[SAT] UNSAT proofs

Why would you use an UNSAT proof checker?

Unfortunately, SAT solvers are written by humans and prone to bugs.

When SAT solvers find a solution, it can be checked easily. Even visually. Imagine a solved/filled Sudoku puzzle. It may be hard to solve it (even with a computer), but you can check it visually: scan and check each row/column/3*3 block.

As of arbitrary CNF -- just plug your solution into it and evaluate it.

However, you may be unsatisfied with the 'UNSAT' response (pun intended). A SAT solver can report 'UNSAT' due to a bug -- unfortunately, there have been such bugs in solvers.

In other words, for us, SAT solvers' end users and programmers, proof checkers provide an additional test of a SAT solver. Being in paranoid mode, you can assure yourself with proof checker(s).

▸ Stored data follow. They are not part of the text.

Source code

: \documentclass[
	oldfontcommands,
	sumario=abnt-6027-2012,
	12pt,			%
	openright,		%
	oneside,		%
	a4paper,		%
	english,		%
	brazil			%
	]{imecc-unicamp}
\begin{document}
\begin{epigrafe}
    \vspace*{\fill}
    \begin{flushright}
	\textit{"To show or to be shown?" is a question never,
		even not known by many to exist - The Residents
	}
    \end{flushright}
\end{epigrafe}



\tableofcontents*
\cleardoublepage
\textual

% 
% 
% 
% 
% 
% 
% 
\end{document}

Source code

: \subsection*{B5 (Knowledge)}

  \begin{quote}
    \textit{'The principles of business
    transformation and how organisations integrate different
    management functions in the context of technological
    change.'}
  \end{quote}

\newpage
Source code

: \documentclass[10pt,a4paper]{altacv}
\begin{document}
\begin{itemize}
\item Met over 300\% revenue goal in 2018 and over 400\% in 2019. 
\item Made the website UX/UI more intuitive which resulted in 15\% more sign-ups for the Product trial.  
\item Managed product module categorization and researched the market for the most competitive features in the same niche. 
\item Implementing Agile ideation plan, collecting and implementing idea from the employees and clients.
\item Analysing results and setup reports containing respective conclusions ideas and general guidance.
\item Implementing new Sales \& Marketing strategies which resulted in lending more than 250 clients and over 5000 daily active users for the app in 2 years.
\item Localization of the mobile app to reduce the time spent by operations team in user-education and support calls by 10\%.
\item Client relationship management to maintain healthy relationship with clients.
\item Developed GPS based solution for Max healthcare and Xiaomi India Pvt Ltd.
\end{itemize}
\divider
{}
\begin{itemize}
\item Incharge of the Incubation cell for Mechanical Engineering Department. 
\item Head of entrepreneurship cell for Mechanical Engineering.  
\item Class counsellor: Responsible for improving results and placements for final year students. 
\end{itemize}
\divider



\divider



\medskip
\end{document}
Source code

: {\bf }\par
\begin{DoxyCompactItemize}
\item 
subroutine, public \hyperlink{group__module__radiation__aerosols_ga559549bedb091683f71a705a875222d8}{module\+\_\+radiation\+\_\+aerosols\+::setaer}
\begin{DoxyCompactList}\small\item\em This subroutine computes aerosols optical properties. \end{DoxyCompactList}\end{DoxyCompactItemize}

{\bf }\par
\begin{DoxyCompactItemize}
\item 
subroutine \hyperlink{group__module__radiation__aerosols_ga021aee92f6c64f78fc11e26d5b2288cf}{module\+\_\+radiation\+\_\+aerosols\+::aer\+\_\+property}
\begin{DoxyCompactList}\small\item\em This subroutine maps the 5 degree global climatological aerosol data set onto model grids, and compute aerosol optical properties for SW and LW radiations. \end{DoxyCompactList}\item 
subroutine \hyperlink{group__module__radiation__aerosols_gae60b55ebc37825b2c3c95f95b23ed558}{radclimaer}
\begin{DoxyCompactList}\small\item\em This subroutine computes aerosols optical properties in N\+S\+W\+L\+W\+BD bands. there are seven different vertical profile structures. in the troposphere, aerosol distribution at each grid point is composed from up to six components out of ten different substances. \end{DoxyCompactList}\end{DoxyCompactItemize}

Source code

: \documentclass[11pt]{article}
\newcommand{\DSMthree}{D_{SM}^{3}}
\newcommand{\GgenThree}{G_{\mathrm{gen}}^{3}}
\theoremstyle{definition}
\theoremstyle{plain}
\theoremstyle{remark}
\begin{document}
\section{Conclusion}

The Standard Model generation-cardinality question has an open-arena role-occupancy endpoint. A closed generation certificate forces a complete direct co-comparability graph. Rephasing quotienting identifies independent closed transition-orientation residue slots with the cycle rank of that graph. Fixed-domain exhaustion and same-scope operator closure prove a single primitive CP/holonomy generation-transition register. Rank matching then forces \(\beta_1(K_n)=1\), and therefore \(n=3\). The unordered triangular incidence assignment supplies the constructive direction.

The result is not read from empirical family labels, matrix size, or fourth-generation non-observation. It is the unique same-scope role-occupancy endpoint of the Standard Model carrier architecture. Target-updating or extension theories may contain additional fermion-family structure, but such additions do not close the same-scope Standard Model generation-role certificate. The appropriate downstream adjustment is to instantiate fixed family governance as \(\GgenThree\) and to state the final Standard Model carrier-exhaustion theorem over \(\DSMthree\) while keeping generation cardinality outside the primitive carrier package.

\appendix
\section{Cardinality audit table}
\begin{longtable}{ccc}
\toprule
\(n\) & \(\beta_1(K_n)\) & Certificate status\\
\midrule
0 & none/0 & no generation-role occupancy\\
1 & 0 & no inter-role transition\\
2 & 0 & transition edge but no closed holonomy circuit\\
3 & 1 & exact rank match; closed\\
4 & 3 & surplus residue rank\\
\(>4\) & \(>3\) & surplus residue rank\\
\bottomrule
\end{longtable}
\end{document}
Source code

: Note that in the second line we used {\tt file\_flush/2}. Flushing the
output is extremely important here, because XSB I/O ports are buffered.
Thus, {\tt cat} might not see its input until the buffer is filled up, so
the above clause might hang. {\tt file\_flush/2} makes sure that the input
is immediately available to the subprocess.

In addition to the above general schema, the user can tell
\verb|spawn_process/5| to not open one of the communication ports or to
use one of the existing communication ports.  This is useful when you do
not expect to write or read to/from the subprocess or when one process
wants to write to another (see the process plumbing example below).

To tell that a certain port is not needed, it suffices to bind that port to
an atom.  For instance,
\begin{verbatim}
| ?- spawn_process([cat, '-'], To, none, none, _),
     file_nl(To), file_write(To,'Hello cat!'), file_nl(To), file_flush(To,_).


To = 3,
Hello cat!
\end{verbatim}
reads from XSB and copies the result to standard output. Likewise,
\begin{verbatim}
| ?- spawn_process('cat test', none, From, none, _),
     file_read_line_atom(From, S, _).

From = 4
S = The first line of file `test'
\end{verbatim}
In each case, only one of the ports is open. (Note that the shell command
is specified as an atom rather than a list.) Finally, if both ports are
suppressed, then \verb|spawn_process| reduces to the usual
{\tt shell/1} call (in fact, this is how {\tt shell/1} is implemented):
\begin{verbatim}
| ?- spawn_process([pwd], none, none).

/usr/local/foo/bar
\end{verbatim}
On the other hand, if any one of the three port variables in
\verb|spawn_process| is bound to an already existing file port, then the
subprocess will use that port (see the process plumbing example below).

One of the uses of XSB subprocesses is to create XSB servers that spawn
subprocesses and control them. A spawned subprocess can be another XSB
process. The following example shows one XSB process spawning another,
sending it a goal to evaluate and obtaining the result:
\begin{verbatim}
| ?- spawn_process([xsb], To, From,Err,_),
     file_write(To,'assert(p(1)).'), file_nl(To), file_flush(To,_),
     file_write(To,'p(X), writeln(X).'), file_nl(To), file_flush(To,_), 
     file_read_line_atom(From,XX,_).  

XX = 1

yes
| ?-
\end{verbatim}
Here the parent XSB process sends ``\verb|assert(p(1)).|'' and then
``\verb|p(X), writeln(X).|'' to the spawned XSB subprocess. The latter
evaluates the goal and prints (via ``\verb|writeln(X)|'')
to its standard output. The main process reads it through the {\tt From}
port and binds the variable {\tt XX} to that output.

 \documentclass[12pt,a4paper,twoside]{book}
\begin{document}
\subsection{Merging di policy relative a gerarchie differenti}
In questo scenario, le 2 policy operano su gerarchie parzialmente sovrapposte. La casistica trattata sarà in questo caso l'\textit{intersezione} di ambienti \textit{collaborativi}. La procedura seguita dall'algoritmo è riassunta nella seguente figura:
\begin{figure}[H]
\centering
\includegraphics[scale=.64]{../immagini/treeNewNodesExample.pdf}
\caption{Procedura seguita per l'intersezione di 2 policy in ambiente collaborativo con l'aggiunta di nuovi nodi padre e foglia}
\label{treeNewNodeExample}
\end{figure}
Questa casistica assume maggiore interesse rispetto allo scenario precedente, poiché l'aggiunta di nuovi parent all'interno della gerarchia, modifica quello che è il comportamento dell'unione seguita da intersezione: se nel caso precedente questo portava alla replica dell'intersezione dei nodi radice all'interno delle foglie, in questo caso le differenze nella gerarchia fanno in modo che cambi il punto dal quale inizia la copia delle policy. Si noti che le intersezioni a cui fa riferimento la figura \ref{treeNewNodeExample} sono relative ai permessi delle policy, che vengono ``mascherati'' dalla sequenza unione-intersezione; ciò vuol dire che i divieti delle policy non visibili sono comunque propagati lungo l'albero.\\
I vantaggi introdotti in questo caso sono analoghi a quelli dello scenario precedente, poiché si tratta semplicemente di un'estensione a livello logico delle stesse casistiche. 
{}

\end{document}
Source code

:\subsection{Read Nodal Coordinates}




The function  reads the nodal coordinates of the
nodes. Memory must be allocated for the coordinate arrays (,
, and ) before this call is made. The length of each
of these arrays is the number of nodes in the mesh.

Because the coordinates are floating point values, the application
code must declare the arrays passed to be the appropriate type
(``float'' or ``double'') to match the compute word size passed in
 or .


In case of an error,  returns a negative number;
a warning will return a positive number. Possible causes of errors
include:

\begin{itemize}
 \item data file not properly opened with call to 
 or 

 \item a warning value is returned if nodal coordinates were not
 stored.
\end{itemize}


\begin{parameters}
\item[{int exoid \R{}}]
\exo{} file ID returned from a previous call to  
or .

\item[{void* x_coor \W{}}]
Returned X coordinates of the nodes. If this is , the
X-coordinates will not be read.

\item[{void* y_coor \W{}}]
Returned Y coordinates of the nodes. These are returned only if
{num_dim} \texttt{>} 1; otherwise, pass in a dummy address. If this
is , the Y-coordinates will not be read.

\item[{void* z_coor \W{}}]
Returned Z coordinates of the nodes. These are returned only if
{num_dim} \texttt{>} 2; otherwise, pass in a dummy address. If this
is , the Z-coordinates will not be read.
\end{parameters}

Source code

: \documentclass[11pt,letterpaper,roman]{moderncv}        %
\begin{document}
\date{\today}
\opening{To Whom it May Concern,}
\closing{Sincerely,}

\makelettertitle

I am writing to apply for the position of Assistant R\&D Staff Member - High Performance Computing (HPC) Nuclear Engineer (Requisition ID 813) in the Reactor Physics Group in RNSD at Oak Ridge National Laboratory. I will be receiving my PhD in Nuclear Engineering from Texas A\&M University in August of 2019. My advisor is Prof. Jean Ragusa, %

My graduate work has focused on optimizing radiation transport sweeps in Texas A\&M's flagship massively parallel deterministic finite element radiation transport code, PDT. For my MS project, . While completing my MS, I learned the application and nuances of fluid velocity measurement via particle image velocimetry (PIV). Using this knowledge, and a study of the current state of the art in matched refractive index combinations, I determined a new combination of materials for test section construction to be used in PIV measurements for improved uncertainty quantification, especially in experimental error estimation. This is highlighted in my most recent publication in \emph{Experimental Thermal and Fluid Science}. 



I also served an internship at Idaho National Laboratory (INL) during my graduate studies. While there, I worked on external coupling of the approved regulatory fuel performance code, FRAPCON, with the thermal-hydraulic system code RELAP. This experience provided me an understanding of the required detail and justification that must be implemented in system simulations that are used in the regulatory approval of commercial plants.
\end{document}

Also, bit-flips in RAM are sometimes possible. (To mitigate this, ECC RAM can be used.)

Sometimes CPU/RAM bugs are very real. This is a true story from my practice: an old AMD Athlon running with stopped fan (due to dust) and overheating, glitched severely without stopping or hanging.

bzip2 reported a rare error while running on it. I was so astonished, so that I even saved it:

bzip2: Caught a SIGSEGV or SIGBUS whilst compressing.

   Possible causes are (most likely first):
   (1) This computer has unreliable memory or cache hardware
       (a surprisingly common problem; try a different machine.)
   (2) A bug in the compiler used to create this executable
       (unlikely, if you didn't compile bzip2 yourself.)
   (3) A real bug in bzip2 -- I hope this should never be the case.
   The user's manual, Section 4.3, has more info on (1) and (2).

   If you suspect this is a bug in bzip2, or are unsure about (1)
   or (2), feel free to report it to me at: jseward@bzip.org.
   Section 4.3 of the user's manual describes the info a useful
   bug report should have.  If the manual is available on your
   system, please try and read it before mailing me.  If you don't
   have the manual or can't be bothered to read it, mail me anyway.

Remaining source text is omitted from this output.